TEBING TINGGI, RATA NEWS.ID ; Karyawan PTPN IV Palmco Regional I Kebun Rambutan, Kecamatan Tebing Tinggi, Kabupaten Serdang Bedagai, Sudarno (40), tewas ditempat, sedang rekannya mengalami luka ringan, menyusul terjadinya kecelakaan lalulintas tunggal, di Jalan Gunung Leuser, Kelurahan Tanjung Marulak, Kecamatan Rambutan, Kota Tebing Tinggi, Selasa sore (18/8/2026).
Keterangan diperoleh Rata News.id terkait kronologis kejadiannya, Sudarno bersama seorang rekannya, keduanya merupakan Karyawan Kebun Rambutan, melintasi Jalan Gunung Leuser dengan mengendarai kenderaan roda tiga jenis Viar. Sudarno bertindak sebagai pengemudi, sedang rekannya sebagai penumpang mengawasi barang bawaan.

Saat meluncur di Jalan Gunung Leuser, kenderaan dikemudikan Sudarno bersama temannya dengan membawa tiga drum plastik biru berisikan limbah pabrik dan satu jerigen putih, setibanya di lokasi kejadian, tiba tiba stiur betor berbelok ke kiri dan oleng, hingga menabrak pohon mahoni di pinggir jalan dan terjun keparit.
Akibat kejadian tersebut, Sudarno (40) mengalami luka berat bagian kepala dan tewas di Tempat Kejadian Perkara (TKP) di Jalan Gunung Lauser, Kelurahan Tanjung Marulak, Kecamatan Rambutan, Kota Tebingtinggi, Selasa (18/8/2026) pukul 16.30 WIB.
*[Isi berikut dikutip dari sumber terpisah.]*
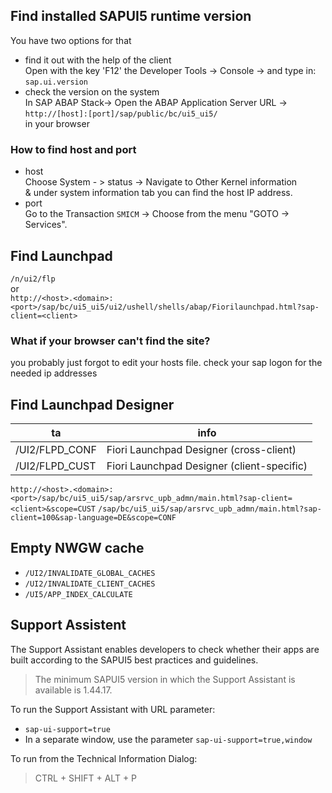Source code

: ## Find installed SAPUI5 runtime version
You have two options for that
* find it out with the help of the client  
Open with the key 'F12' the Developer Tools -> Console -> and type in: `sap.ui.version`
* check the version on the system  
In SAP ABAP Stack-> Open the ABAP Application Server URL -> 
`http://[host]:[port]/sap/public/bc/ui5_ui5/`  
in your browser
### How to find host and port
* host  
Choose System - > status -> Navigate to Other Kernel information  
& under system information tab you can find the host IP address.
* port  
Go to the Transaction `SMICM` -> Choose from the menu "GOTO -> Services".
## Find Launchpad 
`/n/ui2/flp`    
or    
`http://<host>.<domain>:<port>/sap/bc/ui5_ui5/ui2/ushell/shells/abap/Fiorilaunchpad.html?sap-client=<client>`    
### What if your browser can't find the site?
you probably just forgot to edit your hosts file. check your sap logon for the needed ip addresses 
## Find Launchpad Designer
| ta | info    |
|----------------|---------------------------------------------|
| /UI2/FLPD_CONF | Fiori Launchpad Designer (cross-client)     |
| /UI2/FLPD_CUST | Fiori Launchpad Designer (client-specific)  |     

`http://<host>.<domain>:<port>/sap/bc/ui5_ui5/sap/arsrvc_upb_admn/main.html?sap-client=<client>&scope=CUST`
`/sap/bc/ui5_ui5/sap/arsrvc_upb_admn/main.html?sap-client=100&sap-language=DE&scope=CONF`

## Empty NWGW cache

* `/UI2/INVALIDATE_GLOBAL_CACHES`
* `/UI2/INVALIDATE_CLIENT_CACHES`
* `/UI5/APP_INDEX_CALCULATE`

## Support Assistent
The Support Assistant enables developers to check whether their apps are built according to the SAPUI5 best practices and guidelines.
> The minimum SAPUI5 version in which the Support Assistant is available is 1.44.17.

To run the Support Assistant with URL parameter:
* ```sap-ui-support=true```
* In a separate window, use the parameter ```sap-ui-support=true,window```

To run from the Technical Information Dialog:    
> CTRL + SHIFT + ALT + P
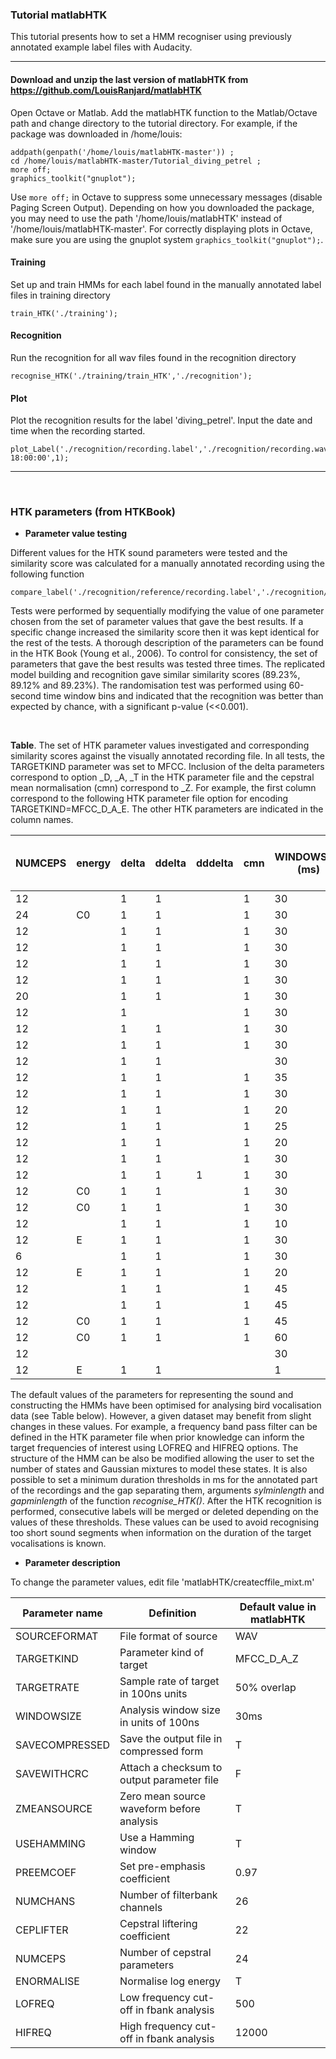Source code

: 
### Tutorial matlabHTK
This tutorial presents how to set a HMM recogniser using previously annotated example label files with Audacity.

---

#### Download and unzip the last version of matlabHTK from https://github.com/LouisRanjard/matlabHTK
Open Octave or Matlab. Add the matlabHTK function to the Matlab/Octave path and change directory to the tutorial directory. For example, if the package was downloaded in /home/louis:
```
addpath(genpath('/home/louis/matlabHTK-master')) ;
cd /home/louis/matlabHTK-master/Tutorial_diving_petrel ;
more off;
graphics_toolkit("gnuplot");
```
Use `more off;` in Octave to suppress some unnecessary messages (disable Paging Screen Output).
Depending on how you downloaded the package, you may need to use the path '/home/louis/matlabHTK' instead of '/home/louis/matlabHTK-master'.
For correctly displaying plots in Octave, make sure you are using the gnuplot system `graphics_toolkit("gnuplot");`.


#### Training
Set up and train HMMs for each label found in the manually annotated label files in training directory
```
train_HTK('./training');
```

#### Recognition
Run the recognition for all wav files found in the recognition directory
```
recognise_HTK('./training/train_HTK','./recognition');
```

#### Plot
Plot the recognition results for the label 'diving_petrel'. Input the date and time when the recording started.
```
plot_Label('./recognition/recording.label','./recognition/recording.wav','diving_petrel',10,'25/09/2014 18:00:00',1);
```


---

&nbsp;

### HTK parameters (from HTKBook)

* __Parameter value testing__

Different values for the HTK sound parameters were tested and the similarity score was calculated for a manually annotated recording using the following function
```
compare_label('./recognition/reference/recording.label','./recognition/recording.label',30);
```
Tests were performed by sequentially modifying the value of one parameter chosen from the set of parameter values that gave the best results. If a specific change increased the similarity score then it was kept identical for the rest of the tests. A thorough description of the parameters can be found in the HTK Book (Young et al., 2006). To control for consistency, the set of parameters that gave the best results was tested three times. The replicated model building and recognition gave similar similarity scores (89.23%, 89.12% and 89.23%). The randomisation test was performed using 60-second time window bins and indicated that the recognition was better than expected by chance, with a significant p-value (<<0.001). 

&nbsp;

__Table__. The set of HTK parameter values investigated and corresponding similarity scores against the visually annotated recording file. In all tests, the TARGETKIND parameter was set to MFCC. Inclusion of the delta parameters correspond to option _D, _A, _T in the HTK parameter file and the cepstral mean normalisation (cmn) correspond to _Z. For example, the first column correspond to the following HTK parameter file option for encoding TARGETKIND=MFCC_D_A_E. The other HTK parameters are indicated in the column names.

NUMCEPS | energy | delta | ddelta | dddelta | cmn | WINDOWSIZE (ms) | LOFREQ | HIFREQ | ZMEANSOURCE | USEHAMMING | PREEMCOEF | NUMCHANS | CEPLIFTER | ENORMALISE | Similarity versus manual annotation
--- | --- | --- | --- | --- | --- | --- | --- | --- | --- | --- | --- | --- | --- | --- | ---
12 |  | 1 | 1 |  | 1 | 30 | 500 | 6000 | T | T | 0.97 | 26 | 22 | T | 89.23%
24 | C0 | 1 | 1 |  | 1 | 30 | 500 | 12000 | T | T | 1 | 26 | 22 | T | 89.09%
12 |  | 1 | 1 |  | 1 | 30 | 500 | 6000 | T | T | 0.97 | 40 | 22 | T | 88.97%
12 |  | 1 | 1 |  | 1 | 30 | 500 | 6000 | T | T | 0.97 | 26 | 10 | T | 88.81%
12 |  | 1 | 1 |  | 1 | 30 | 500 | 6000 | T | T | 0.97 | 26 | 22 | F | 88.77%
12 |  | 1 | 1 |  | 1 | 30 | 500 | 10000 | T | T | 0.97 | 26 | 22 | T | 88.66%
20 |  | 1 | 1 |  | 1 | 30 | 500 | 6000 | T | T | 0.97 | 26 | 22 | T | 88.51%
12 |  | 1 |  |  | 1 | 30 | 500 | 6000 | T | T | 0.97 | 26 | 22 | T | 88.41%
12 |  | 1 | 1 |  | 1 | 30 | 500 | 6000 | F | T | 0.97 | 26 | 22 | T | 88.35%
12 |  | 1 | 1 |  | 1 | 30 | 500 | 6000 | T | T | 0.97 | 26 | 40 | T | 88.21%
12 |  | 1 | 1 |  |  | 30 | 500 | 6000 | T | T | 0.97 | 26 | 22 | T | 88.13%
12 |  | 1 | 1 |  | 1 | 35 | 500 | 6000 | T | T | 0.97 | 26 | 22 | T | 87.74%
12 |  | 1 | 1 |  | 1 | 30 | 500 | 8000 | T | T | 0.97 | 26 | 22 | T | 87.04%
12 |  | 1 | 1 |  | 1 | 20 | 500 | 6000 | T | T | 0.97 | 26 | 22 | T | 86.57%
12 |  | 1 | 1 |  | 1 | 25 | 500 | 6000 | T | T | 0.97 | 26 | 22 | T | 86.46%
12 |  | 1 | 1 |  | 1 | 20 | 500 | 12000 | T | T | 0.97 | 26 | 22 | T | 86.27%
12 |  | 1 | 1 |  | 1 | 30 | 500 | 12000 | T | T | 0.97 | 26 | 22 | T | 86.02%
12 |  | 1 | 1 | 1 | 1 | 30 | 500 | 6000 | T | T | 0.97 | 26 | 22 | T | 85.86%
12 | C0 | 1 | 1 |  | 1 | 30 | 500 | 6000 | T | T | 0.97 | 26 | 22 | F | 82.36%
12 | C0 | 1 | 1 |  | 1 | 30 | 500 | 6000 | T | T | 0.97 | 26 | 22 | T | 82.23%
12 |  | 1 | 1 |  | 1 | 10 | 500 | 6000 | T | T | 0.97 | 26 | 22 | T | 82.22%
12 | E | 1 | 1 |  | 1 | 30 | 500 | 6000 | T | T | 0.97 | 26 | 22 | T | 81.73%
6 |  | 1 | 1 |  | 1 | 30 | 500 | 6000 | T | T | 0.97 | 26 | 22 | T | 80.50%
12 | E | 1 | 1 |  | 1 | 20 | 500 | 6000 | T | T | 0.97 | 26 | 22 | T | 79.86%
12 |  | 1 | 1 |  | 1 | 45 | 500 | 6000 | T | T | 0.97 | 26 | 22 | T | 76.25%
12 |  | 1 | 1 |  | 1 | 45 | 500 | 12000 | T | T | 0.97 | 26 | 22 | T | 75.00%
12 | C0 | 1 | 1 |  | 1 | 45 | 500 | 6000 | T | T | 0.97 | 26 | 22 | T | 74.35%
12 | C0 | 1 | 1 |  | 1 | 60 | 500 | 12000 | T | T | 0.97 | 26 | 22 | T | 70.55%
12 |  |  |  |  |  | 30 | 500 | 6000 | T | T | 0.97 | 26 | 22 | T | 69.70%
12 | E | 1 | 1 |  |  | 1 | 0 | 22050 | T | T | 0.97 | 26 | 22 | T | 37.99%


The default values of the parameters for representing the sound and constructing the HMMs have been optimised for analysing bird vocalisation data (see Table below). However, a given dataset may benefit from slight changes in these values. For example, a frequency band pass filter can be defined in the HTK parameter file when prior knowledge can inform the target frequencies of interest using LOFREQ and HIFREQ options. The structure of the HMM can be also be modified allowing the user to set the number of states and Gaussian mixtures to model these states. It is also possible to set a minimum duration thresholds in ms for the annotated part of the recordings and the gap separating them, arguments _sylminlength_ and _gapminlength_ of the function _recognise_HTK()_. After the HTK recognition is performed, consecutive labels will be merged or deleted depending on the values of these thresholds. These values can be used to avoid recognising too short sound segments when information on the duration of the target vocalisations is known.


* __Parameter description__

To change the parameter values, edit file 'matlabHTK/createcffile_mixt.m'

Parameter name | Definition | Default value in matlabHTK
--- | --- | ---
SOURCEFORMAT | File format of source | WAV
TARGETKIND | Parameter kind of target | MFCC_D_A_Z
TARGETRATE | Sample rate of target in 100ns units | 50% overlap
WINDOWSIZE | Analysis window size in units of 100ns | 30ms
SAVECOMPRESSED | Save the output file in compressed form | T
SAVEWITHCRC | Attach a checksum to output parameter file | F
ZMEANSOURCE | Zero mean source waveform before analysis | T
USEHAMMING | Use a Hamming window | T
PREEMCOEF | Set pre-emphasis coefficient | 0.97
NUMCHANS | Number of filterbank channels | 26
CEPLIFTER | Cepstral liftering coefficient | 22
NUMCEPS | Number of cepstral parameters | 24
ENORMALISE | Normalise log energy | T
LOFREQ | Low frequency cut-off in fbank analysis | 500
HIFREQ | High frequency cut-off in fbank analysis | 12000

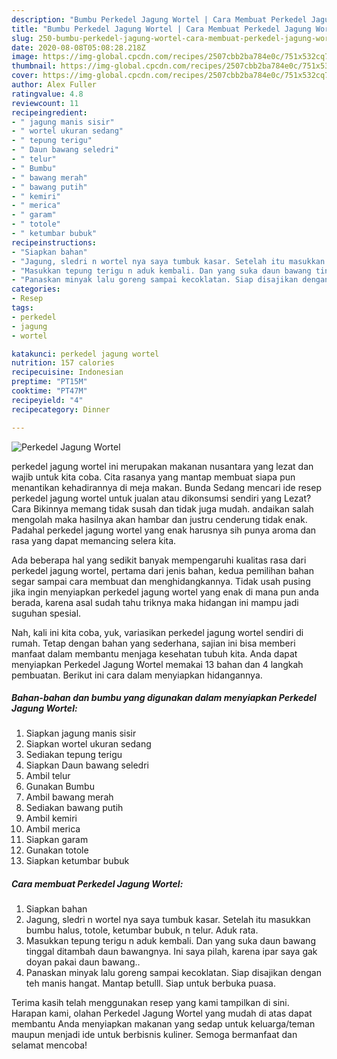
 ```yaml
---
description: "Bumbu Perkedel Jagung Wortel | Cara Membuat Perkedel Jagung Wortel Yang Bisa Manjain Lidah"
title: "Bumbu Perkedel Jagung Wortel | Cara Membuat Perkedel Jagung Wortel Yang Bisa Manjain Lidah"
slug: 250-bumbu-perkedel-jagung-wortel-cara-membuat-perkedel-jagung-wortel-yang-bisa-manjain-lidah
date: 2020-08-08T05:08:28.218Z
image: https://img-global.cpcdn.com/recipes/2507cbb2ba784e0c/751x532cq70/perkedel-jagung-wortel-foto-resep-utama.jpg
thumbnail: https://img-global.cpcdn.com/recipes/2507cbb2ba784e0c/751x532cq70/perkedel-jagung-wortel-foto-resep-utama.jpg
cover: https://img-global.cpcdn.com/recipes/2507cbb2ba784e0c/751x532cq70/perkedel-jagung-wortel-foto-resep-utama.jpg
author: Alex Fuller
ratingvalue: 4.8
reviewcount: 11
recipeingredient:
- " jagung manis sisir"
- " wortel ukuran sedang"
- " tepung terigu"
- " Daun bawang seledri"
- " telur"
- " Bumbu"
- " bawang merah"
- " bawang putih"
- " kemiri"
- " merica"
- " garam"
- " totole"
- " ketumbar bubuk"
recipeinstructions:
- "Siapkan bahan"
- "Jagung, sledri n wortel nya saya tumbuk kasar. Setelah itu masukkan bumbu halus, totole, ketumbar bubuk, n telur. Aduk rata."
- "Masukkan tepung terigu n aduk kembali. Dan yang suka daun bawang tinggal ditambah daun bawangnya. Ini saya pilah, karena ipar saya gak doyan pakai daun bawang.."
- "Panaskan minyak lalu goreng sampai kecoklatan. Siap disajikan dengan teh manis hangat. Mantap betulll. Siap untuk berbuka puasa."
categories:
- Resep
tags:
- perkedel
- jagung
- wortel

katakunci: perkedel jagung wortel 
nutrition: 157 calories
recipecuisine: Indonesian
preptime: "PT15M"
cooktime: "PT47M"
recipeyield: "4"
recipecategory: Dinner

---
```



![Perkedel Jagung Wortel](https://img-global.cpcdn.com/recipes/2507cbb2ba784e0c/751x532cq70/perkedel-jagung-wortel-foto-resep-utama.jpg)


perkedel jagung wortel ini merupakan makanan nusantara yang lezat dan wajib untuk kita coba. Cita rasanya yang mantap membuat siapa pun menantikan kehadirannya di meja makan.
Bunda Sedang mencari ide resep perkedel jagung wortel untuk jualan atau dikonsumsi sendiri yang Lezat? Cara Bikinnya memang tidak susah dan tidak juga mudah. andaikan salah mengolah maka hasilnya akan hambar dan justru cenderung tidak enak. Padahal perkedel jagung wortel yang enak harusnya sih punya aroma dan rasa yang dapat memancing selera kita.



Ada beberapa hal yang sedikit banyak mempengaruhi kualitas rasa dari perkedel jagung wortel, pertama dari jenis bahan, kedua pemilihan bahan segar sampai cara membuat dan menghidangkannya. Tidak usah pusing jika ingin menyiapkan perkedel jagung wortel yang enak di mana pun anda berada, karena asal sudah tahu triknya maka hidangan ini mampu jadi suguhan spesial.


Nah, kali ini kita coba, yuk, variasikan perkedel jagung wortel sendiri di rumah. Tetap dengan bahan yang sederhana, sajian ini bisa memberi manfaat dalam membantu menjaga kesehatan tubuh kita. Anda dapat menyiapkan Perkedel Jagung Wortel memakai 13 bahan dan 4 langkah pembuatan. Berikut ini cara dalam menyiapkan hidangannya.

<!--inarticleads1-->

##### Bahan-bahan dan bumbu yang digunakan dalam menyiapkan Perkedel Jagung Wortel:

1. Siapkan  jagung manis sisir
1. Siapkan  wortel ukuran sedang
1. Sediakan  tepung terigu
1. Siapkan  Daun bawang seledri
1. Ambil  telur
1. Gunakan  Bumbu
1. Ambil  bawang merah
1. Sediakan  bawang putih
1. Ambil  kemiri
1. Ambil  merica
1. Siapkan  garam
1. Gunakan  totole
1. Siapkan  ketumbar bubuk




<!--inarticleads2-->

##### Cara membuat Perkedel Jagung Wortel:

1. Siapkan bahan
1. Jagung, sledri n wortel nya saya tumbuk kasar. Setelah itu masukkan bumbu halus, totole, ketumbar bubuk, n telur. Aduk rata.
1. Masukkan tepung terigu n aduk kembali. Dan yang suka daun bawang tinggal ditambah daun bawangnya. Ini saya pilah, karena ipar saya gak doyan pakai daun bawang..
1. Panaskan minyak lalu goreng sampai kecoklatan. Siap disajikan dengan teh manis hangat. Mantap betulll. Siap untuk berbuka puasa.




Terima kasih telah menggunakan resep yang kami tampilkan di sini. Harapan kami, olahan Perkedel Jagung Wortel yang mudah di atas dapat membantu Anda menyiapkan makanan yang sedap untuk keluarga/teman maupun menjadi ide untuk berbisnis kuliner. Semoga bermanfaat dan selamat mencoba!
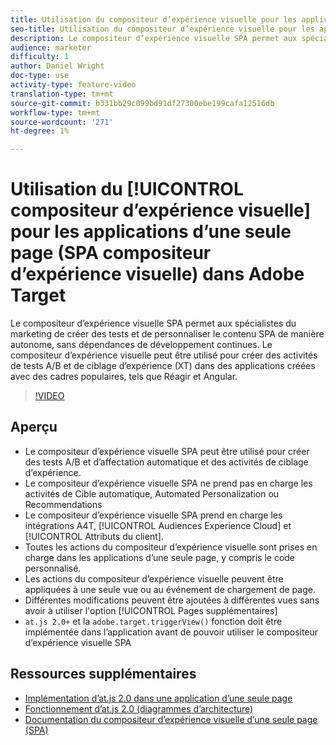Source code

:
 ```yaml
---
title: Utilisation du compositeur d’expérience visuelle pour les applications d’une seule page (SPA compositeur d’expérience visuelle) dans Adobe Target
seo-title: Utilisation du compositeur d’expérience visuelle pour les applications d’une seule page (SPA compositeur d’expérience visuelle) dans Adobe Target
description: Le compositeur d’expérience visuelle SPA permet aux spécialistes du marketing de créer des tests et de personnaliser le contenu SPA de manière autonome, sans dépendances de développement continues. Le compositeur d’expérience visuelle peut être utilisé pour créer des activités de tests A/B et de ciblage d’expérience (XT) dans des applications créées avec des cadres populaires, tels que Réagir et Angular.
audience: marketer
difficulty: 1
author: Daniel Wright
doc-type: use
activity-type: feature-video
translation-type: tm+mt
source-git-commit: b331bb29c099bd91df27300ebe199cafa12516db
workflow-type: tm+mt
source-wordcount: '271'
ht-degree: 1%

---
```



# Utilisation du [!UICONTROL compositeur d’expérience visuelle] pour les applications d’une seule page (SPA compositeur d’expérience visuelle) dans Adobe Target

Le compositeur d’expérience visuelle SPA permet aux spécialistes du marketing de créer des tests et de personnaliser le contenu SPA de manière autonome, sans dépendances de développement continues. Le compositeur d’expérience visuelle peut être utilisé pour créer des activités de tests A/B et de ciblage d’expérience (XT) dans des applications créées avec des cadres populaires, tels que Réagir et Angular.

>[!VIDEO](https://video.tv.adobe.com/v/26249?quality=12)

## Aperçu

* Le compositeur d’expérience visuelle SPA peut être utilisé pour créer des tests A/B et d’affectation automatique et des activités de ciblage d’expérience.
* Le compositeur d’expérience visuelle SPA ne prend pas en charge les activités de Cible automatique, Automated Personalization ou Recommendations
* Le compositeur d’expérience visuelle SPA prend en charge les intégrations A4T, [!UICONTROL Audiences Experience Cloud] et [!UICONTROL Attributs du client].
* Toutes les actions du compositeur d’expérience visuelle sont prises en charge dans les applications d’une seule page, y compris le code personnalisé.
* Les actions du compositeur d’expérience visuelle peuvent être appliquées à une seule vue ou au événement de chargement de page.
* Différentes modifications peuvent être ajoutées à différentes vues sans avoir à utiliser l&#39;option [!UICONTROL Pages supplémentaires]
* `at.js 2.0+` et la  `adobe.target.triggerView()` fonction doit être implémentée dans l’application avant de pouvoir utiliser le compositeur d’expérience visuelle SPA

## Ressources supplémentaires

* [Implémentation d’at.js 2.0 dans une application d’une seule page](../implementation/implement-atjs-20-in-a-single-page-application.md)
* [Fonctionnement d’at.js 2.0 (diagrammes d’architecture)](../implementation/understanding-how-atjs-20-works.md)
* [Documentation du compositeur d’expérience visuelle d’une seule page (SPA)](https://docs.adobe.com/help/en/target/using/experiences/spa-visual-experience-composer.html)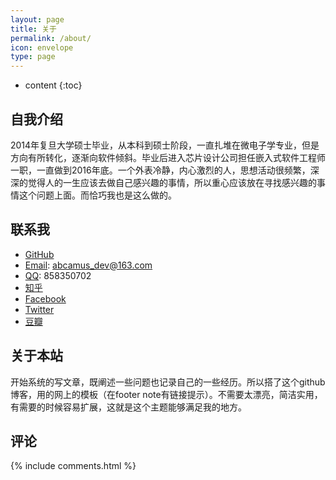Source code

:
 ```yaml
---
layout: page
title: 关于
permalink: /about/
icon: envelope
type: page
---
```


* content
{:toc}

## 自我介绍

2014年复旦大学硕士毕业，从本科到硕士阶段，一直扎堆在微电子学专业，但是方向有所转化，逐渐向软件倾斜。毕业后进入芯片设计公司担任嵌入式软件工程师一职，一直做到2016年底。一个外表冷静，内心激烈的人，思想活动很频繁，深深的觉得人的一生应该去做自己感兴趣的事情，所以重心应该放在寻找感兴趣的事情这个问题上面。而恰巧我也是这么做的。

## 联系我

* [GitHub]()
* [Email](): abcamus_dev@163.com
* [QQ](): 858350702
* [知乎]()
* [Facebook]()
* [Twitter]()
* [豆瓣]()

## 关于本站

开始系统的写文章，既阐述一些问题也记录自己的一些经历。所以搭了这个github博客，用的网上的模板（在footer note有链接提示）。不需要太漂亮，简洁实用，有需要的时候容易扩展，这就是这个主题能够满足我的地方。

## 评论

{% include comments.html %}
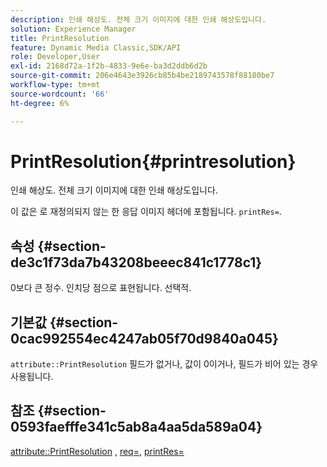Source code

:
 ```yaml
---
description: 인쇄 해상도. 전체 크기 이미지에 대한 인쇄 해상도입니다.
solution: Experience Manager
title: PrintResolution
feature: Dynamic Media Classic,SDK/API
role: Developer,User
exl-id: 2168d72a-1f2b-4833-9e6e-ba3d2ddb6d2b
source-git-commit: 206e4643e3926cb85b4be2189743578f88180be7
workflow-type: tm+mt
source-wordcount: '66'
ht-degree: 6%

---
```


# PrintResolution{#printresolution}

인쇄 해상도. 전체 크기 이미지에 대한 인쇄 해상도입니다.

이 값은 로 재정의되지 않는 한 응답 이미지 헤더에 포함됩니다. `printRes=`.

## 속성 {#section-de3c1f73da7b43208beeec841c1778c1}

0보다 큰 정수. 인치당 점으로 표현됩니다. 선택적.

## 기본값 {#section-0cac992554ec4247ab05f70d9840a045}

`attribute::PrintResolution` 필드가 없거나, 값이 0이거나, 필드가 비어 있는 경우 사용됩니다.

## 참조 {#section-0593faefffe341c5ab8a4aa5da589a04}

[attribute::PrintResolution](../../../../../../is-api/image-catalog/image-serving-api-ref/c-image-catalog-reference/c-attributes-reference/r-printresolution.md#reference-a53c6850077148c9bd88a8c5c1c400c5) , [req=](../../../../../../is-api/http-ref/image-serving-api-ref/c-http-protocol-reference/c-command-reference/r-req/r-req.md#reference-907cdb4a97034db7ad94695f25552e76), [printRes=](../../../../../../is-api/http-ref/image-serving-api-ref/c-http-protocol-reference/c-command-reference/r-printres.md#reference-84f52afff4704c4b9d58e4bbbaea1491)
Kasus laka lantas itu merupakan kecelakaan tunggal, sehingga warga sangat antusias melihat kejadian itu dari dekat sambil bertanya-tanya, kenapa bisa terjadi. “Kenapa bisa begini kejadiannya. Kok nggak kelihatan korbannya”,ucap seseorang warga dengan nada bertanya.
Dilokasi kejadian, pengemudi Betor Sudarno terperosok kearah parit dan bagian kepala menyeruduk pohon mahoni, kemudian tubuhnya tertimpa kenderaan roda tiga tersebut. Setelah itu, kendaraannya terjungkal dengan roda berada di atas didalam parit. Sedang teman kerja korban yang belum diketahui identitasnya, mengalami luka ringan, karena sempat melompat sebelum kenderaan menabrak pohon, lalu masuk keparit.

“Secara tiba-tiba stang sepeda motor berbelok ke kiri, hingga oleng dan tak terelakkan lagi menabrak pohon pinggir jalan. Saya sangat terkejut, secara repleks kemudian melompat menghindar menabrak pohon mahoni,”jelas rekan Sudarno sambil berlalu dan menghindar dari kerumunan ratusan warga.
Saat dilakukan evakuasi kenderaan roda tiga yang terguling dipinggir parit dan terjepit di pohon mahoni, sulit untuk mengevakuasinya. Akhirnya, Betor berhasil di evakuasi seperti semula. Tapi, secara tiba-tiba Betor itu berjalan sendiri dan sempat menyeruduk seorang warga. Ternyata, betor itu bertenaga listrik. Suaranya tidak kedengaran, begitu tangan menyentuh pedal gas langsung jalan.

Jenazah korban, sempat lama di evakuasi menunggu petugas Lantas Polres Tebingtinggi datang. Begitu juga dari pihak PTPN IV Palmco Regional I Kebun Rambutan, baru mengetahui kejadian itu dari beberapa warga yang melintas. Mayat korban langsung dibawa ke RS Poldasu Bhayangkari Cabang Tebing Tinggi, sedang persoalannya sudah ditangani Satlantas Polres Tebing Tinggi. (Pewarta : H. Suhartoyo, QIA).